■ **Source material**
****************

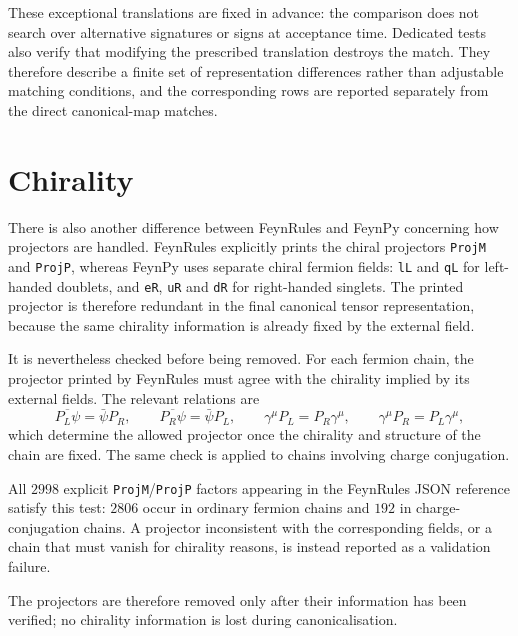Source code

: These exceptional translations are fixed in advance: the comparison does not search over alternative signatures or signs at acceptance time. Dedicated tests also verify that modifying the prescribed translation destroys the match. They therefore describe a finite set of representation differences rather than adjustable matching conditions, and the corresponding rows are reported separately from the direct canonical-map matches.


\section{Chirality}
\label{sec:validation-chirality}

There is also another difference between FeynRules and FeynPy concerning how projectors are handled. FeynRules explicitly prints the chiral projectors \texttt{ProjM} and \texttt{ProjP}, whereas FeynPy uses separate chiral fermion fields: \texttt{lL} and \texttt{qL} for left-handed doublets, and \texttt{eR}, \texttt{uR} and \texttt{dR} for right-handed singlets. The printed projector is therefore redundant in the final canonical tensor representation, because the same chirality information is already fixed by the external field.

It is nevertheless checked before being removed. For each fermion chain, the projector printed by FeynRules must agree with the chirality implied by its external fields. The relevant relations are
\begin{equation}
    \overline{P_L\psi}=\bar\psi P_R,
    \qquad
    \overline{P_R\psi}=\bar\psi P_L,
    \qquad
    \gamma^\mu P_L=P_R\gamma^\mu,
    \qquad
    \gamma^\mu P_R=P_L\gamma^\mu,
\end{equation}
which determine the allowed projector once the chirality and structure of the chain are fixed. The same check is applied to chains involving charge conjugation.

All $2998$ explicit \texttt{ProjM}/\texttt{ProjP} factors appearing in the FeynRules JSON reference satisfy this test: $2806$ occur in ordinary fermion chains and $192$ in charge-conjugation chains. A projector inconsistent with the corresponding fields, or a chain that must vanish for chirality reasons, is instead reported as a validation failure.

The projectors are therefore removed only after their information has been verified; no chirality information is lost during canonicalisation.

****************

■ **Exercise instructions**
Tally each line in the data that holds the word "with"; write only the total.

■ **Result of this exercise**
2